Bushwick Rallies Against Hate Crimes

In response to last weekend’s brutal anti-gay, anti-Latino hate attack in Bushwick that left one dead, hundreds of New Yorkers — including city council speaker Christine Quinn, Brooklyn D.A. Joe Hynes, congresswoman Nydia Velazquez, and many other local politicians — gathered on Sunday to mourn area victims of recent bias crimes and to call for justice.

"These attacks represent the worst kind of violence, the worst form of hatred, the worst form of bias that we have seen in recent years," said Ana Maria Archila, co-executive director of Make the Road New York, which helped organize the event. "But they are not disconnected."

In the latest incident, Jose Sucuzhanay, a 31-year-old Ecuadorean immigrant, real estate agency owner and father of two, died on Friday night as the result of injuries he sustained in an early morning attack on Sunday, December 7.

According to official accounts, Sucuzhanay and his brother Romel were walking arm-in-arm around 3:30 a.m. near their home on Bushwick Avenue and Kossuth Place when three men jumped from an SUV. Yelling anti-gay and anti-Hispanic slurs, the assailants broke a bottle over Jose’s head and beat him with a baseball bat until Romel, who was not seriously harmed, could threaten to call the police.
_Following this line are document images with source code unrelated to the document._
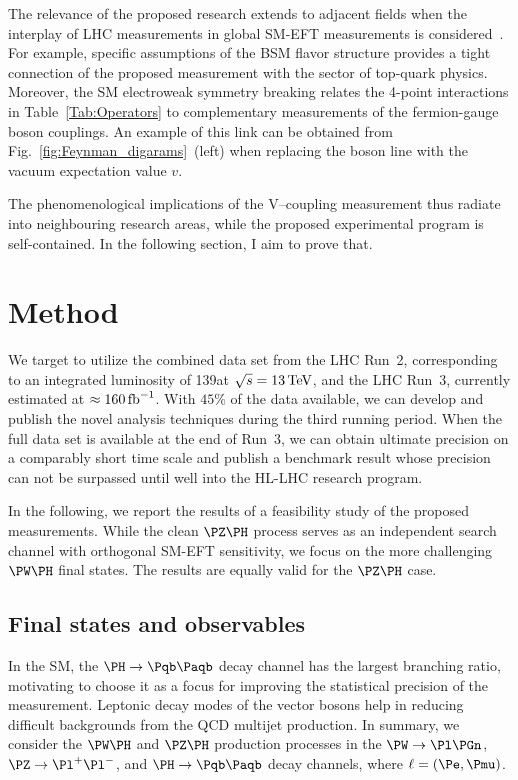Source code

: \documentclass[a4paper,11pt]{article}
\newcommand{\Pb}{{{\Pqb}}\xspace}
\newcommand{\PAb}{{{{\Paqb}}}\xspace}
\renewcommand{\PV}{{{{V}}}\xspace}
\begin{document}
The relevance of the proposed research extends to adjacent fields when the interplay of LHC measurements in global SM-EFT measurements is considered~\cite{Ellis:2018gqa,Ethier:2021bye}.
For example, specific assumptions of the BSM flavor structure provides a tight connection of the proposed measurement with the sector of top-quark physics. 
Moreover, the SM electroweak symmetry breaking relates the 4-point interactions in Table~\ref{Tab:Operators} to complementary measurements of the fermion-gauge boson couplings. 
An example of this link can be obtained from Fig.~\ref{fig:Feynman_digarams}~(left) when replacing the \PH boson line with the vacuum expectation value $v$.

The phenomenological implications of the \PV--\PH coupling measurement thus radiate into neighbouring research areas, while the proposed experimental program is self-contained.
In the following section, I aim to prove that. 

\section{Method}
\label{sec:method}

We target to utilize the combined data set from the LHC Run~2, corresponding to an integrated luminosity of 139\fbinv at $\sqrt{s}=13\,\text{Te\hspace{-.08em}V}$, and the LHC Run~3, currently estimated at $\approx160\mbox{\ensuremath{\,\text{fb}^{-1}}}$.
With $45\%$ of the data available, we can develop and publish the novel analysis techniques during the third running period. 
When the full data set is available at the end of Run~3, we can obtain ultimate precision on a comparably short time scale and publish a benchmark result whose precision can not be surpassed until well into the HL-LHC research program.

In the following, we report the results of a feasibility study of the proposed measurements.
While the clean $\PZ\PH$ process serves as an independent search channel with orthogonal SM-EFT sensitivity, we focus on the more challenging $\PW\PH$ final states.
The results are equally valid for the $\PZ\PH$ case.

\subsection{Final states and observables}

In the SM, the $\PH \to \Pb \PAb$ decay channel has the largest branching ratio, motivating to choose it as a focus for improving  the statistical precision of the measurement.
Leptonic decay modes of the vector bosons help in reducing difficult backgrounds from the QCD multijet production.
In summary, we consider the $\PW\PH$ and $\PZ\PH$ production processes in the $\PW\to \Pl \Pgn$, $\PZ\to {\Pl}^{+} {\Pl}^{-}$, and $\PH \to \Pb \PAb $ decay channels, where $\ell=(\Pe, \Pmu)$.
\end{document}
The savage attack follows last month’s fatal stabbing of another Ecuadorean immigrant, Marcello Lucero, in Patchogue on Long Island. Seven teens have been arrested and charged in that crime.
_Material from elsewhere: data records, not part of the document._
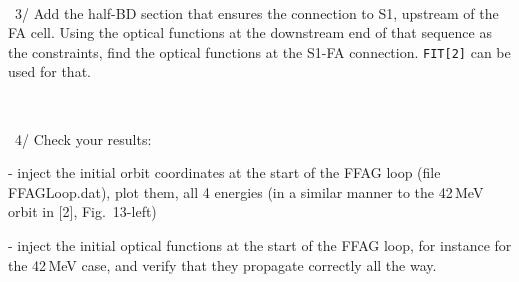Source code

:\documentclass[10pt]{article}
\newcommand{\nin}{\noindent~}
\begin{document}
~

\nin 3/ Add the half-BD section that ensures the connection to S1,
upstream of the FA cell. Using the optical functions at the downstream end of that sequence as
the constraints, find the optical functions at the S1-FA connection.  \texttt{FIT[2]} can be used for that. 

~

\nin 4/ Check your results:

- inject the initial orbit coordinates at the start of the FFAG loop (file FFAGLoop.dat),
plot them, all 4 energies (in a similar manner to the 42\,MeV orbit in [2], Fig.~13-left)

- inject the initial optical functions at the start of the FFAG loop, 
for instance for the 42\,MeV case, and verify that they propagate correctly all the way. 

 
\end{document}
Lucero’s brother Joselo addressed the crowd on Sunday.

"I have another hurt in my hurt right now to see this happen again," he said.

Nydia Velazquez blamed the crimes on the "culture of intolerance" and the flawed national immigration system.

"It is this broken system that leads people to blame others for the inaction of our own federal government," she said.

Christine Quinn connected the motives between anti-gay and anti-Latino violence.

"They wanted us to respond to their hatred by becoming afraid," she said. "They want us to stay in our homes, to go back into the closets, to stop immigrating to this country."

Joe Hynes issued a warning to the "four murderous thugs" who remain at large in the Sucuzhanay murder.

"You’re gonna be caught, you’re gonna be convicted, and you’re gonna go to jail for the rest of your life," he said. "And the only way you’ll every get out of prison is in a box!"

More than a dozen elected officials attended the press conference in the park at Myrtle Avenue and Grove Street beneath the rumbling M train. Joining the outpouring were Congressman Anthony Weiner, City Comptroller William C. Thompson, Brooklyn Borough President Marty Markowitz, State Senator Tom Duane, and City Councilmembers Bill DeBlasio, Eric Gioia, Letitia James, John Liu, Melissa Mark-Viverito Diana Reyna, and David Yassky.

As the crowd of elected officials, advocates and victims’ loved ones marched about a mile southwest to Bushwick Avenue and Kossuth Place with an NYPD escort, it chanted, "¿Qué queremos? ¡Justicia! ¿Cuándo? ¡Ahora!"

On Kossuth Place, an altar was created in honor of Sucuzhanay with candles, photos and flowers. Just as darkness fell, someone placed a Gay Pride flag next to the flag of Ecuador.